Nothing but an exact reproduction of the records, pictures excluded, should be returned.

========

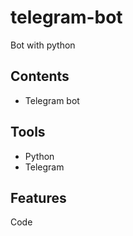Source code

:# telegram-bot
Bot with python

## **Contents**

- Telegram bot

## **Tools**

- Python
- Telegram 

## **Features**

Code
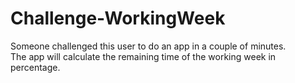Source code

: # Challenge-WorkingWeek

Someone challenged this user to do an app in a couple of minutes.  
The app will calculate the remaining time of the working week in percentage.
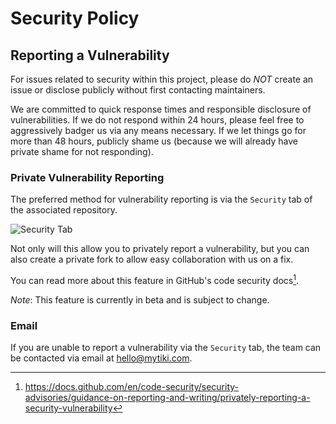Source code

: # Security Policy

## Reporting a Vulnerability

For issues related to security within this project, please do _NOT_ create an issue or
disclose publicly without first contacting maintainers.

We are committed to quick response times and responsible disclosure of vulnerabilities.
If we do not respond within 24 hours, please feel free to aggressively badger us via
any means necessary. If we let things go for more than 48 hours, publicly shame us
(because we will already have private shame for not responding).

### Private Vulnerability Reporting

The preferred method for vulnerability reporting is via the `Security` tab of the
associated repository.

![Security Tab](https://docs.github.com/assets/cb-11069/images/help/repository/security-tab.png)

Not only will this allow you to privately report a vulnerability, but you can also
create a private fork to allow easy collaboration with us on a fix.

You can read more about this feature in GitHub's code security docs[^1].

*Note*: This feature is currently in beta and is subject to change.

### Email

If you are unable to report a vulnerability via the `Security` tab, the team can 
be contacted via email at [hello@mytiki.com](mailto:hello@mytiki.com).

<!-- Footnotes -->

[^1]: https://docs.github.com/en/code-security/security-advisories/guidance-on-reporting-and-writing/privately-reporting-a-security-vulnerability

========

## Solution
Source code

:# telegram-bot
Bot with python

## **Contents**

- Telegram bot

## **Tools**

- Python
- Telegram 

## **Features**

Code
Source code

: # Challenge-WorkingWeek

Someone challenged this user to do an app in a couple of minutes.  
The app will calculate the remaining time of the working week in percentage.
Source code

: # Security Policy

## Reporting a Vulnerability

For issues related to security within this project, please do _NOT_ create an issue or
disclose publicly without first contacting maintainers.

We are committed to quick response times and responsible disclosure of vulnerabilities.
If we do not respond within 24 hours, please feel free to aggressively badger us via
any means necessary. If we let things go for more than 48 hours, publicly shame us
(because we will already have private shame for not responding).

### Private Vulnerability Reporting

The preferred method for vulnerability reporting is via the `Security` tab of the
associated repository.

![Security Tab](https://docs.github.com/assets/cb-11069/images/help/repository/security-tab.png)

Not only will this allow you to privately report a vulnerability, but you can also
create a private fork to allow easy collaboration with us on a fix.

You can read more about this feature in GitHub's code security docs[^1].

*Note*: This feature is currently in beta and is subject to change.

### Email

If you are unable to report a vulnerability via the `Security` tab, the team can 
be contacted via email at [hello@mytiki.com](mailto:hello@mytiki.com).

<!-- Footnotes -->

[^1]: https://docs.github.com/en/code-security/security-advisories/guidance-on-reporting-and-writing/privately-reporting-a-security-vulnerability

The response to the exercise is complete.